New to this? Read the email auth checker guide →
Custom DKIM selector (optional)
DKIM records live at selector._domainkey.domain, and the selector is not published in DNS — the tool probes common ones, but add yours if you know it.
Records are fetched over DNS-over-HTTPS (Cloudflare, Google fallback). Only the domain name is sent to the resolver — SPF, DKIM and DMARC records are public DNS data. Nothing is stored by this site.
How to use the email auth checker
- Enter the domain that sends your email (the part after the @) and press Check.
- The tool fetches the domain's SPF and DMARC records and probes common DKIM selectors, then flags problems and suggests fixes.
- Fix anything marked in red first — those are the settings that most affect whether your mail is trusted or spoofable.
SPF, DKIM and DMARC in one minute
SPF lists which servers may send mail for your domain. DKIM cryptographically signs each message so the recipient can verify it was not altered and really came from you. DMARC ties the two together: it tells receivers what to do when a message fails both checks (nothing, quarantine, or reject) and where to send reports. You want all three, with DMARC set to at least quarantine once you have confirmed legitimate mail passes.
Why it matters
Without these records, anyone can forge email from your domain, and mailbox providers are increasingly likely to spam-folder or reject your legitimate mail. Gmail and Yahoo now require SPF, DKIM and DMARC for bulk senders. Getting them right improves deliverability and stops your brand being used in phishing.

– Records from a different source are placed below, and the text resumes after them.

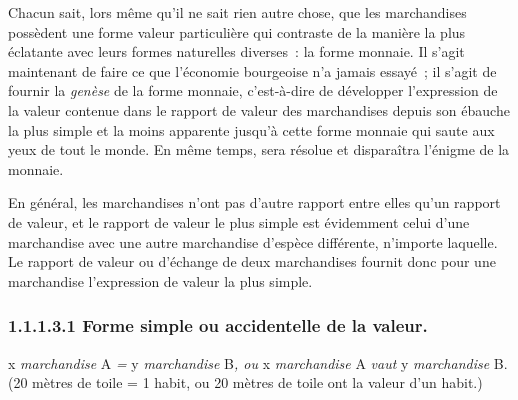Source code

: \documentclass[french,twoside]{book} %
\begin{document}
Chacun sait, lors même qu’il ne sait rien autre chose, que les marchandises possèdent une forme valeur particulière qui contraste de la manière la plus éclatante avec leurs formes naturelles diverses : la forme monnaie. Il s’agit maintenant de faire ce que l’économie bourgeoise n’a jamais essayé ; il s’agit de fournir la \emph{genèse} de la forme monnaie, c’est-à-dire de développer l’expression de la valeur contenue dans le rapport de valeur des marchandises depuis son ébauche la plus simple et la moins apparente jusqu’à cette forme monnaie qui saute aux yeux de tout le monde. En même temps, sera résolue et disparaîtra l’énigme de la monnaie.\par
En général, les marchandises n’ont pas d’autre rapport entre elles qu’un rapport de valeur, et le rapport de valeur le plus simple est évidemment celui d’une marchandise avec une autre marchandise d’espèce différente, n’importe laquelle. Le rapport de valeur ou d’échange de deux marchandises fournit donc pour une marchandise l’expression de valeur la plus simple.\par
\subsubsection[{1.1.1.3.1 Forme simple ou accidentelle de la valeur.}]{1.1.1.3.1 Forme simple ou accidentelle de la valeur.}
\noindent x\emph{ marchandise} A\emph{ =} y\emph{ marchandise} B\emph{, ou} x\emph{ marchandise} A\emph{ vaut} y\emph{ marchandise} B.(20 mètres de toile = 1 habit, ou 20 mètres de toile ont la valeur d’un habit.)\par
\end{document}

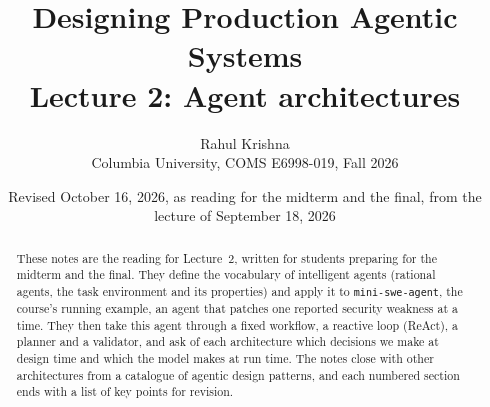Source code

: \documentclass[9pt,twocolumn]{extarticle}
\title{Designing Production Agentic Systems\\Lecture 2: Agent architectures}
\author{Rahul Krishna\\Columbia University, COMS E6998-019, Fall 2026}
\date{Revised October 16, 2026, as reading for the midterm and the final, from the lecture of
September 18, 2026}
\theoremstyle{definition}
\newcommand{\msa}{\texttt{mini-swe-agent}}     %
\begin{document}
\maketitle
\begin{abstract}
These notes are the reading for Lecture~2, written for students preparing for the midterm and the
final. They define the vocabulary of intelligent agents (rational agents, the task environment and
its properties) and apply it to \msa{}, the course's running example, an agent that patches one
reported security weakness at a time. They then take this agent through a fixed workflow, a reactive
loop (ReAct), a planner and a validator, and ask of each architecture which decisions we make at
design time and which the model makes at run time. The notes close with other architectures from a
catalogue of agentic design patterns, and each numbered section ends with a list of key points for
revision.
\end{abstract}
\tableofcontents








\clearpage


\end{document}
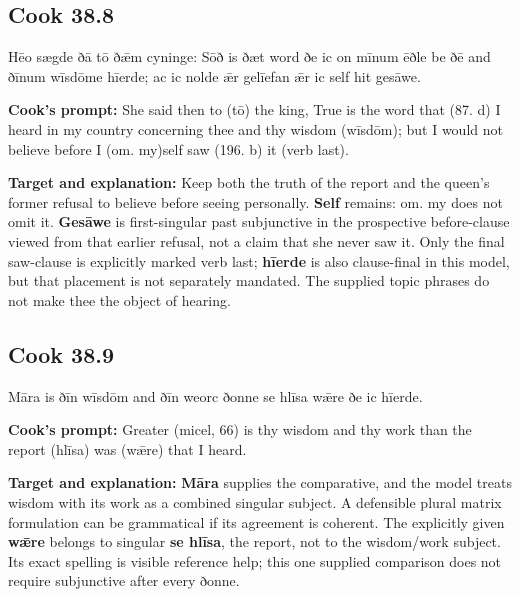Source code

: \par\begin{minipage}{\linewidth}\raggedright
\subsection*{Cook 38.8}

Hēo sægde ðā tō ðǣm cyninge: Sōð is ðæt word ðe ic on mīnum ēðle be ðē and ðīnum wīsdōme hīerde; ac ic nolde ǣr gelīefan ǣr ic self hit gesāwe.

\textbf{Cook's prompt:} She said then to (tō) the king, True is the word that (87. d) I heard in my country concerning thee and thy wisdom (wīsdōm); but I would not believe before I (om. my)self saw (196. b) it (verb last).

\textbf{Target and explanation:} Keep both the truth of the report and the queen's former refusal to believe before seeing personally. \textbf{Self} remains: om. my does not omit it. \textbf{Gesāwe} is first-singular past subjunctive in the prospective before-clause viewed from that earlier refusal, not a claim that she never saw it. Only the final saw-clause is explicitly marked verb last; \textbf{hīerde} is also clause-final in this model, but that placement is not separately mandated. The supplied topic phrases do not make thee the object of hearing.

\end{minipage}\par\addvspace{4pt}

\par\begin{minipage}{\linewidth}\raggedright
\subsection*{Cook 38.9}

Māra is ðīn wīsdōm and ðīn weorc ðonne se hlīsa wǣre ðe ic hīerde.

\textbf{Cook's prompt:} Greater (micel, 66) is thy wisdom and thy work than the report (hlīsa) was (wǣre) that I heard.

\textbf{Target and explanation:} \textbf{Māra} supplies the comparative, and the model treats wisdom with its work as a combined singular subject. A defensible plural matrix formulation can be grammatical if its agreement is coherent. The explicitly given \textbf{wǣre} belongs to singular \textbf{se hlīsa}, the report, not to the wisdom/\allowbreak{}work subject. Its exact spelling is visible reference help; this one supplied comparison does not require subjunctive after every ðonne.

\end{minipage}\par\addvspace{4pt}

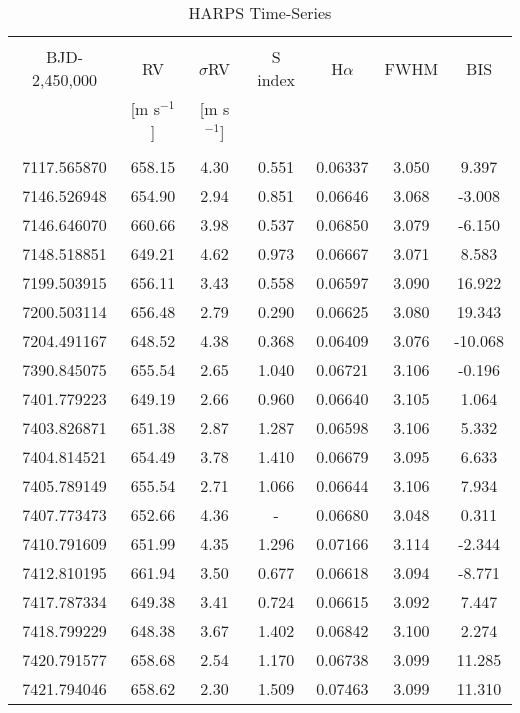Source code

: \begin{table}
\tiny
\renewcommand{\arraystretch}{0.7}
\centering
\caption[]{HARPS Time-Series}
\label{table:data}
\begin{tabular}{ccccccc}
\hline \\ [-1ex]
BJD-2,450,000 & RV & $\sigma$RV & S index & H$\alpha$ & FWHM & BIS \\
& [m s$^{-1}$] & [m s$^{-1}$] &  &  & & \\
\hline \\ [-1ex]
7117.565870 & 658.15 & 4.30 & 0.551 & 0.06337 & 3.050 & 9.397 \\
7146.526948 & 654.90 & 2.94 & 0.851 & 0.06646 & 3.068 & -3.008 \\
7146.646070 & 660.66 & 3.98 & 0.537 & 0.06850 & 3.079 & -6.150 \\
7148.518851 & 649.21 & 4.62 & 0.973 & 0.06667 & 3.071 & 8.583 \\
7199.503915 & 656.11 & 3.43 & 0.558 & 0.06597 & 3.090 & 16.922 \\
7200.503114 & 656.48 & 2.79 & 0.290 & 0.06625 & 3.080 & 19.343 \\
7204.491167 & 648.52 & 4.38 & 0.368 & 0.06409 & 3.076 & -10.068 \\
7390.845075 & 655.54 & 2.65 & 1.040 & 0.06721 & 3.106 & -0.196 \\
7401.779223 & 649.19 & 2.66 & 0.960 & 0.06640 & 3.105 & 1.064 \\
7403.826871 & 651.38 & 2.87 & 1.287 & 0.06598 & 3.106 & 5.332 \\
7404.814521 & 654.49 & 3.78 & 1.410 & 0.06679 & 3.095 & 6.633 \\
7405.789149 & 655.54 & 2.71 & 1.066 & 0.06644 & 3.106 & 7.934 \\
7407.773473 & 652.66 & 4.36 & - & 0.06680 & 3.048 & 0.311 \\
7410.791609 & 651.99 & 4.35 & 1.296 & 0.07166 & 3.114 & -2.344 \\
7412.810195 & 661.94 & 3.50 & 0.677 & 0.06618 & 3.094 & -8.771 \\
7417.787334 & 649.38 & 3.41 & 0.724 & 0.06615 & 3.092 & 7.447 \\
7418.799229 & 648.38 & 3.67 & 1.402 & 0.06842 & 3.100 & 2.274 \\
7420.791577 & 658.68 & 2.54 & 1.170 & 0.06738 & 3.099 & 11.285 \\
7421.794046 & 658.62 & 2.30 & 1.509 & 0.07463 & 3.099 & 11.310 \\

\end{tabular}
\end{table}
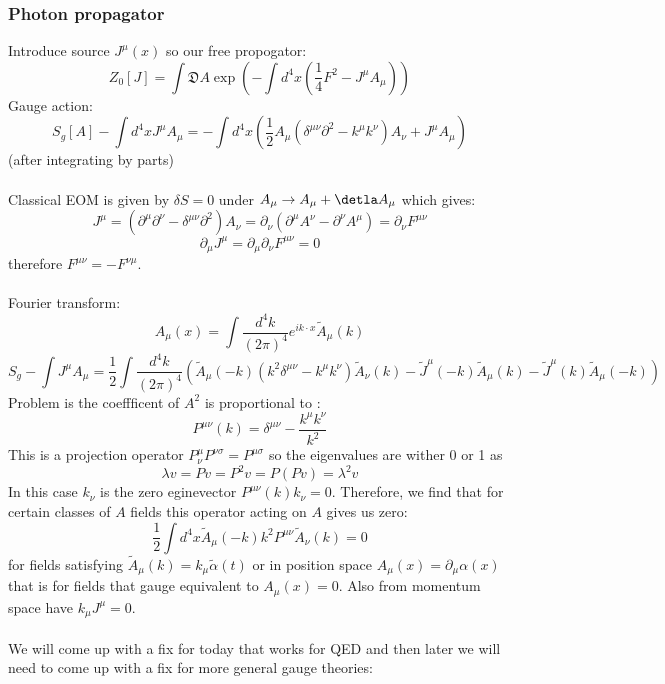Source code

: \documentclass{article}
\begin{document}
      \subsubsection{Photon propagator}
      Introduce source $J^{\mu}(x)$ so our free propogator:
      $$
       Z_0[J] = \int \mathfrak{D} A \exp ( - \int d^4 x ( \frac{1}{4} F^2 - J^{\mu} A_{\mu}))
      $$
      Gauge action:
      $$
       S_g[A] - \int d^4 x J^{\mu} A_{\mu} = - \int d^4 x ( \frac{1}{2} A_{\mu} ( \delta^{\mu \nu} \partial^2 - k^{\mu} k^{\nu}) A_{\nu} + J^{\mu} A_{\mu})
      $$
      (after integrating by parts)\\\\
      Classical EOM is given by $\delta S = 0$ under $A_{\mu} \rightarrow A_{\mu} + \detla A_{\mu}$ which gives:
      $$
       J^{\mu} = ( \partial^{\mu} \partial^{\nu} - \delta^{\mu \nu} \partial^2) A_{\nu} = \partial_{\nu} ( \partial ^{\mu} A^{\nu} - \partial ^{\nu} A^{\mu}) = \partial_{\nu} F^{\mu \nu}
      $$
      $$
       \partial_{\mu} J^{\mu} = \partial_{\mu} \partial_{\nu} F^{\mu \nu} = 0
      $$
      therefore $F^{\mu \nu} = - F^{\nu \mu}$.\\\\
      Fourier transform:
      $$
      A_{\mu} (x) = \int \frac{d^4 k}{(2\pi)^4} e^{i k \cdot x} \tilde A_{\mu} ( k) 
      $$
      $$
      S_g - \int J^{\mu} A_{\mu} = \frac{1}{2} \int \frac{d^4 k}{(2\pi)^4} ( \tilde A_{\mu} (-k) ( k^2 \delta^{\mu \nu} - k^{\mu} k^{\nu} ) \tilde A_{\nu} (k) - \tilde J^{\mu} (-k) \tilde A_{\mu} (k) - \tilde J^{\mu} (k) \tilde A_{\mu}(-k))
      $$
      Problem is the coeffficent of $A^2$ is proportional to :
      $$
       P^{\mu \nu} (k) = \delta^{\mu \nu} - \frac{k^{\mu} k^{\nu}}{k^2}
      $$
      This is a projection operator $P^{\mu}_{\nu} P^{\nu \sigma} = P^{\mu \sigma}$ so the eigenvalues are wither 0 or 1 as 
      $$
       \lambda v = Pv = P^2 v = P(Pv) = \lambda^2 v
      $$
      In this case $k_{\nu}$ is the zero eginevector $P^{\mu \nu}(k) k_{\nu} = 0$. Therefore, we find that for certain classes of $A$ fields this operator acting on $A$ gives us zero:
      $$
      \frac{1}{2} \int d^4 x \tilde A_{\mu}(-k) k^2 P^{\mu \nu} \tilde A_{\nu} (k) = 0
      $$
      for fields satisfying $\tilde A_{\mu} (k) = k_{\mu} \tilde \alpha(t)$ or in position space $A_{\mu} (x) = \partial_{\mu} \alpha(x)$ that is for fields that gauge equivalent to $A_{\mu}(x) = 0$. Also from momentum space have $k_{\mu} J^{\mu} = 0$. \\\\
      We will come up with a fix for today that works for QED and then later we will need to come up with a fix for more general gauge theories:\\\\
\end{document}
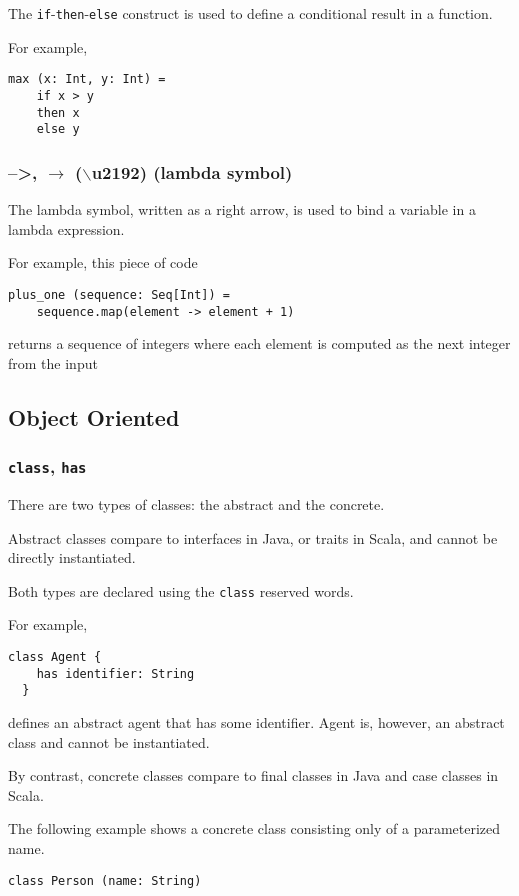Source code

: \documentclass[12pt,a4paper]{article}
\newcommand{\srccode}[1]{\texttt{{#1}}}
\newcommand{\reservedWord}[1]{{\color{blue}\srccode{#1}}\xspace}
\newcommand{\sif}{\reservedWord{if}}
\newcommand{\sthen}{\reservedWord{then}}
\newcommand{\selse}{\reservedWord{else}}
\newcommand{\sclass}{\reservedWord{class}}
\newcommand{\shas}{\reservedWord{has}}
\newcommand{\lambdaSymbol}{{\tiny--\textgreater}}
\begin{document}
    The \sif-\sthen-\selse construct is used to define a conditional result in a function.

    For example,
    \begin{lstlisting}[label={lst:exampleIfThenElse}]
  max (x: Int, y: Int) =
    if x > y
    then x
    else y
    \end{lstlisting}

    \subsubsection{\lambdaSymbol, $\rightarrow$ ($\backslash$u2192) (lambda symbol)}

    The lambda symbol, written as a right arrow, is used to bind a variable in a lambda expression.

    For example, this piece of code
    \begin{lstlisting}[label={lst:exampleLambda}]
  plus_one (sequence: Seq[Int]) =
    sequence.map(element -> element + 1)
    \end{lstlisting}
    returns a sequence of integers where each element is computed as the next integer from the input

    \subsection{Object Oriented}

    \subsubsection{\sclass, \shas}

    There are two types of classes: the abstract and the concrete.

    Abstract classes compare to interfaces in Java, or traits in Scala, and cannot be directly instantiated.

    Both types are declared using the \sclass reserved words.

    For example,
    \begin{lstlisting}[label={lst:exampleAbstractClass}]
  class Agent {
    has identifier: String
  }
    \end{lstlisting}
    defines an abstract agent that has some identifier.
    Agent is, however, an abstract class and cannot be instantiated.

    By contrast, concrete classes compare to final classes in Java and case classes in Scala.

    The following example shows a concrete class consisting only of a parameterized name.
    \begin{lstlisting}[label={lst:exampleConcreteClass}]
  class Person (name: String)
    \end{lstlisting}
\end{document}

Frequently asked questions
What do SPF, DKIM and DMARC do?
SPF lists which servers may send mail for your domain, DKIM cryptographically signs each message so it cannot be altered or forged, and DMARC tells receivers what to do when a message fails both (nothing, quarantine or reject) and where to send reports. Together they stop others spoofing your domain and improve deliverability.
Why does DKIM show as not found when I have it set up?
DKIM records live at a provider-specific selector (selector._domainkey.domain) that is not discoverable from DNS. The tool probes common selectors and lets you enter your own — find yours in the s= tag of the DKIM-Signature header on a message you have sent. A "not found" result only means none of the probed selectors matched.
My DMARC is p=none — is that a problem?
p=none only monitors; it does not stop spoofing. Use it to collect reports for a few weeks, confirm your legitimate mail passes SPF or DKIM, then move to p=quarantine and finally p=reject. Staying at none indefinitely leaves your domain spoofable.
Is anything uploaded?
No. SPF, DKIM and DMARC records are public DNS data. Only the domain name is sent to the DNS-over-HTTPS resolver, and this site stores nothing.